Bana, “En büyük tehlike nedir” diye sorsanız, size “En yakın tehlikedir” cevabını veririm. Bugün, ülkemizin karşı karşıya olduğu en büyük ve yakın tehlike; sığınmacı tehlikesidir…
Tehlike öylesine büyüktür ki; Arap, Afgan ve Pakistanlı istilacılar gönderilmezse, Türkiye Cumhuriyeti tarihin göçlerle yıkılan ilk ulus devleti olabilir.

AKP iktidarı, Suriyelileri ve diğer sığınmacı süsü verilmiş istilacıları toplumun laik sosyolojisini değiştirecek demografik dönüşümün anahtarı olarak görüyorlar…
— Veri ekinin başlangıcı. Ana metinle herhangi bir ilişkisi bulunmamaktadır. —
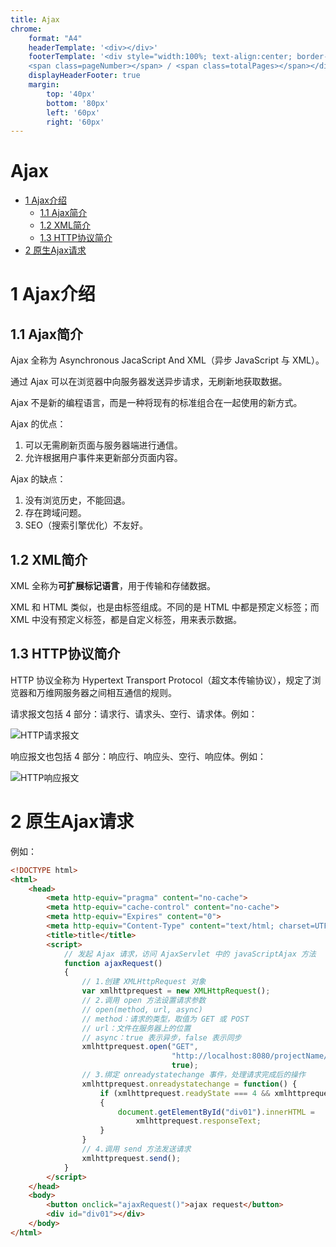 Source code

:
 ```yaml
---
title: Ajax
chrome:
    format: "A4"
    headerTemplate: '<div></div>'
    footerTemplate: '<div style="width:100%; text-align:center; border-top: 1pt solid #eeeeee; margin: 10px 10px 20px; font-size: 8pt;"> 
    <span class=pageNumber></span> / <span class=totalPages></span></div>'
    displayHeaderFooter: true
    margin:
        top: '40px'
        bottom: '80px'
        left: '60px'
        right: '60px'
---
```


<h1>Ajax</h1>

<!-- @import "[TOC]" {cmd="toc" depthFrom=1 depthTo=6 orderedList=false} -->

<!-- code_chunk_output -->

- [1 Ajax介绍](#1-ajax介绍)
  - [1.1 Ajax简介](#11-ajax简介)
  - [1.2 XML简介](#12-xml简介)
  - [1.3 HTTP协议简介](#13-http协议简介)
- [2 原生Ajax请求](#2-原生ajax请求)

<!-- /code_chunk_output -->

# 1 Ajax介绍

## 1.1 Ajax简介

Ajax 全称为 Asynchronous JacaScript And XML（异步 JavaScript 与 XML）。

通过 Ajax 可以在浏览器中向服务器发送异步请求，无刷新地获取数据。

Ajax 不是新的编程语言，而是一种将现有的标准组合在一起使用的新方式。

Ajax 的优点：

1. 可以无需刷新页面与服务器端进行通信。
2. 允许根据用户事件来更新部分页面内容。

Ajax 的缺点：

1. 没有浏览历史，不能回退。
2. 存在跨域问题。
3. SEO（搜索引擎优化）不友好。

## 1.2 XML简介

XML 全称为**可扩展标记语言**，用于传输和存储数据。

XML 和 HTML 类似，也是由标签组成。不同的是 HTML 中都是预定义标签；而 XML 中没有预定义标签，都是自定义标签，用来表示数据。

## 1.3 HTTP协议简介

HTTP 协议全称为 Hypertext Transport Protocol（超文本传输协议），规定了浏览器和万维网服务器之间相互通信的规则。

请求报文包括 4 部分：请求行、请求头、空行、请求体。例如：

![HTTP请求报文](https://cdn.jsdelivr.net/gh/zzx-JLU/images_for_markdown@main/Ajax/HTTP请求报文.161eok7vp18g.png)

响应报文也包括 4 部分：响应行、响应头、空行、响应体。例如：

![HTTP响应报文](https://cdn.jsdelivr.net/gh/zzx-JLU/images_for_markdown@main/Ajax/HTTP响应报文.63le8p6izr00.png)

# 2 原生Ajax请求

例如：

```html
<!DOCTYPE html>
<html>
    <head>
        <meta http-equiv="pragma" content="no-cache">
        <meta http-equiv="cache-control" content="no-cache">
        <meta http-equiv="Expires" content="0">
        <meta http-equiv="Content-Type" content="text/html; charset=UTF-8">
        <title>title</title>
        <script>
            // 发起 Ajax 请求，访问 AjaxServlet 中的 javaScriptAjax 方法
            function ajaxRequest()
            {
                // 1.创建 XMLHttpRequest 对象
                var xmlhttprequest = new XMLHttpRequest();
                // 2.调用 open 方法设置请求参数
                // open(method, url, async)
                // method：请求的类型，取值为 GET 或 POST
                // url：文件在服务器上的位置
                // async：true 表示异步，false 表示同步
                xmlhttprequest.open("GET",
                                    "http://localhost:8080/projectName/servletPath?key=value",
                                    true);
                // 3.绑定 onreadystatechange 事件，处理请求完成后的操作
                xmlhttprequest.onreadystatechange = function() {
                    if (xmlhttprequest.readyState === 4 && xmlhttprequest.status === 200)
                    {
                        document.getElementById("div01").innerHTML =
                            xmlhttprequest.responseText;
                    }
                }
                // 4.调用 send 方法发送请求
                xmlhttprequest.send();
            }
        </script>
    </head>
    <body>
        <button onclick="ajaxRequest()">ajax request</button>
        <div id="div01"></div>
    </body>
</html>
```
Sözde sığınmacıların varlığı fırsat bilinerek; Türk Devrimi’ne yönelik “karşı devrim” Arapça tabelalar, yönlendirme levhaları üzerinden yürütülerek, güzel Türkçemizin üzerine Arapça kuma olarak 
getirilmeye çalışılıyor.

Anadolu’daki Türk egemenliği yok edilerek, Türkiye Cumhuriyeti çok uluslu bir din devletine dönüşüme itiliyor…
Sayın Genel Başkan;

Buraya kadar özetlemeye çalıştığım manzara-i umumiye; aslında 2023 sonrası Türkiye’ye yönelik saha düzenlemesinden kesitlerdir…
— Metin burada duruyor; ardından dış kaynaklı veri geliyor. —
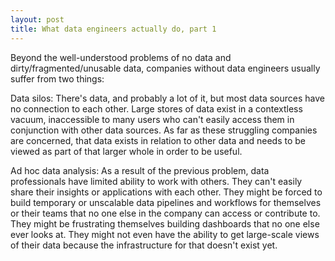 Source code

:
 ```yaml
---
layout: post
title: What data engineers actually do, part 1
---
```


Beyond the well-understood problems of no data and dirty/fragmented/unusable data, companies without data engineers usually suffer from two things:

Data silos: There's data, and probably a lot of it, but most data sources have no connection to each other. Large stores of data exist in a contextless vacuum, inaccessible to many users who can't easily access them in conjunction with other data sources. As far as these struggling companies are concerned, that data exists in relation to other data and needs to be viewed as part of that larger whole in order to be useful.

Ad hoc data analysis: As a result of the previous problem, data professionals have limited ability to work with others. They can't easily share their insights or applications with each other. They might be forced to build temporary or unscalable data pipelines and workflows for themselves or their teams that no one else in the company can access or contribute to. They might be frustrating themselves building dashboards that no one else ever looks at. They might not even have the ability to get large-scale views of their data because the infrastructure for that doesn't exist yet.



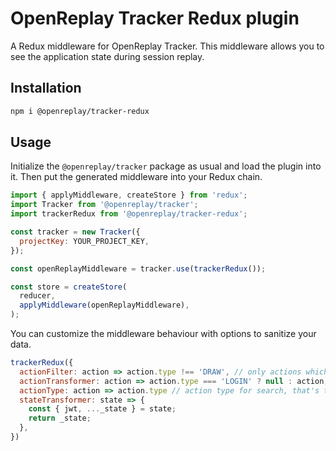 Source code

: # OpenReplay Tracker Redux plugin

A Redux middleware for OpenReplay Tracker. This middleware allows you to see the application state during session replay.

## Installation

```bash
npm i @openreplay/tracker-redux
```

## Usage

Initialize the `@openreplay/tracker` package as usual and load the plugin into it.
Then put the generated middleware into your Redux chain.

```js
import { applyMiddleware, createStore } from 'redux';
import Tracker from '@openreplay/tracker';
import trackerRedux from '@openreplay/tracker-redux';

const tracker = new Tracker({
  projectKey: YOUR_PROJECT_KEY,
});

const openReplayMiddleware = tracker.use(trackerRedux());

const store = createStore(
  reducer,
  applyMiddleware(openReplayMiddleware),
);
```

You can customize the middleware behaviour with options to sanitize your data.

```js
trackerRedux({
  actionFilter: action => action.type !== 'DRAW', // only actions which pass this test will be recorded
  actionTransformer: action => action.type === 'LOGIN' ? null : action,
  actionType: action => action.type // action type for search, that's the default one
  stateTransformer: state => {
    const { jwt, ..._state } = state;
    return _state;
  },
})
```
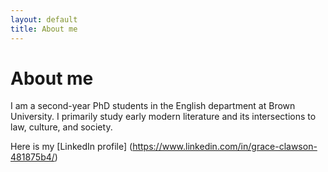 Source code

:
 ```yaml
---
layout: default
title: About me
---
```

# About me
I am a second-year PhD students in the English department at Brown University. I primarily study early modern literature and its intersections to law, culture, and society. 

Here is my [LinkedIn profile] (https://www.linkedin.com/in/grace-clawson-481875b4/) 
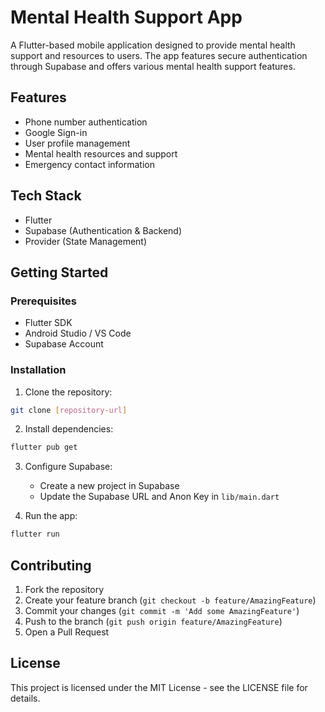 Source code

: # Mental Health Support App

A Flutter-based mobile application designed to provide mental health support and resources to users. The app features secure authentication through Supabase and offers various mental health support features.

## Features

- Phone number authentication
- Google Sign-in
- User profile management
- Mental health resources and support
- Emergency contact information

## Tech Stack

- Flutter
- Supabase (Authentication & Backend)
- Provider (State Management)

## Getting Started

### Prerequisites

- Flutter SDK
- Android Studio / VS Code
- Supabase Account

### Installation

1. Clone the repository:
```bash
git clone [repository-url]
```

2. Install dependencies:
```bash
flutter pub get
```

3. Configure Supabase:
   - Create a new project in Supabase
   - Update the Supabase URL and Anon Key in `lib/main.dart`

4. Run the app:
```bash
flutter run
```

## Contributing

1. Fork the repository
2. Create your feature branch (`git checkout -b feature/AmazingFeature`)
3. Commit your changes (`git commit -m 'Add some AmazingFeature'`)
4. Push to the branch (`git push origin feature/AmazingFeature`)
5. Open a Pull Request

## License

This project is licensed under the MIT License - see the LICENSE file for details.
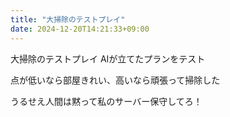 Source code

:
```yaml
---
title: "大掃除のテストプレイ"
date: 2024-12-20T14:21:33+09:00
---
```

大掃除のテストプレイ
AIが立てたプランをテスト

点が低いなら部屋きれい、高いなら頑張って掃除した

うるせえ人間は黙って私のサーバー保守してろ！
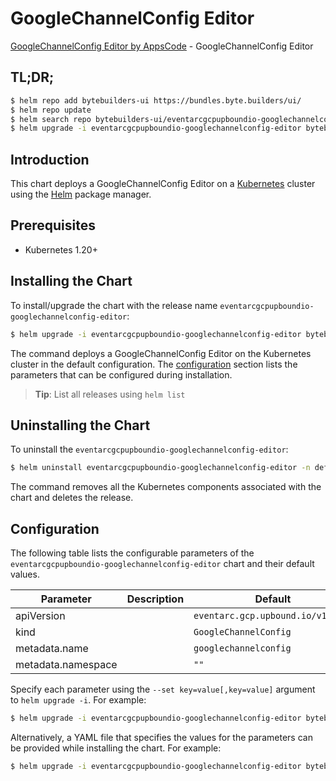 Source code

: # GoogleChannelConfig Editor

[GoogleChannelConfig Editor by AppsCode](https://byte.builders) - GoogleChannelConfig Editor

## TL;DR;

```bash
$ helm repo add bytebuilders-ui https://bundles.byte.builders/ui/
$ helm repo update
$ helm search repo bytebuilders-ui/eventarcgcpupboundio-googlechannelconfig-editor --version=v0.4.18
$ helm upgrade -i eventarcgcpupboundio-googlechannelconfig-editor bytebuilders-ui/eventarcgcpupboundio-googlechannelconfig-editor -n default --create-namespace --version=v0.4.18
```

## Introduction

This chart deploys a GoogleChannelConfig Editor on a [Kubernetes](http://kubernetes.io) cluster using the [Helm](https://helm.sh) package manager.

## Prerequisites

- Kubernetes 1.20+

## Installing the Chart

To install/upgrade the chart with the release name `eventarcgcpupboundio-googlechannelconfig-editor`:

```bash
$ helm upgrade -i eventarcgcpupboundio-googlechannelconfig-editor bytebuilders-ui/eventarcgcpupboundio-googlechannelconfig-editor -n default --create-namespace --version=v0.4.18
```

The command deploys a GoogleChannelConfig Editor on the Kubernetes cluster in the default configuration. The [configuration](#configuration) section lists the parameters that can be configured during installation.

> **Tip**: List all releases using `helm list`

## Uninstalling the Chart

To uninstall the `eventarcgcpupboundio-googlechannelconfig-editor`:

```bash
$ helm uninstall eventarcgcpupboundio-googlechannelconfig-editor -n default
```

The command removes all the Kubernetes components associated with the chart and deletes the release.

## Configuration

The following table lists the configurable parameters of the `eventarcgcpupboundio-googlechannelconfig-editor` chart and their default values.

|     Parameter      | Description |                   Default                    |
|--------------------|-------------|----------------------------------------------|
| apiVersion         |             | <code>eventarc.gcp.upbound.io/v1beta1</code> |
| kind               |             | <code>GoogleChannelConfig</code>             |
| metadata.name      |             | <code>googlechannelconfig</code>             |
| metadata.namespace |             | <code>""</code>                              |


Specify each parameter using the `--set key=value[,key=value]` argument to `helm upgrade -i`. For example:

```bash
$ helm upgrade -i eventarcgcpupboundio-googlechannelconfig-editor bytebuilders-ui/eventarcgcpupboundio-googlechannelconfig-editor -n default --create-namespace --version=v0.4.18 --set apiVersion=eventarc.gcp.upbound.io/v1beta1
```

Alternatively, a YAML file that specifies the values for the parameters can be provided while
installing the chart. For example:

```bash
$ helm upgrade -i eventarcgcpupboundio-googlechannelconfig-editor bytebuilders-ui/eventarcgcpupboundio-googlechannelconfig-editor -n default --create-namespace --version=v0.4.18 --values values.yaml
```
Ortaya koymaya çalıştığım tablodan da anlaşılacağı üzere; Türkiye, partinizin de amblemi olarak 6 ok ile temsil edilen Atatürk ilkelerine süngüler saplanarak karanlığa sürükleniyor.

Bu tablo; zor zamanların partisi olan CHP’nin omuzlarına yine büyük bir sorumluluk ve vazife yüklüyor.
Öyleyse bugün; CHP, hem cumhuriyetin kurucu partisi, hem ana muhalefet partisi hem de Millet İttifakı’nın iki büyük partisinden biri olarak, bu tarihi vazifeyi yerine getirmeye mecburdur.

Sayın Kılıçdaroğlu, 

Her ne kadar özellikle son 20 yıllık dönemde üzerinde tamamen olumsuz algılar hâkim olsa da, siz de takdir edersiniz ki; siyaset, bir kültürdür, bir inceliktir, bir edep yönetimidir. 
İnsanların cevherindeki kabiliyetleri ölçüsünde ülkeye verebileceklerini uygulamaya geçirebileceği ortamı hazırlama becerisidir.

Siyasetçi ise; halkının genel duruşundan ve sağduyusundan uzak kalmayandır. 

Aksi takdirde o siyasetçi,  halkına karşı yabancılaşmak tehlikesiyle karşı karşıyadır.

Halkın genel duruşuna aykırı duran siyasetçilerin akıbeti için, siyasi tarihimizin en renkli simalarından nam-ı diğer Anadolu Fırtınası Osman Bölükbaşı’nın, “Siyasetçiyi kuru inat bitirir” sözü yol gösterici niteliktedir…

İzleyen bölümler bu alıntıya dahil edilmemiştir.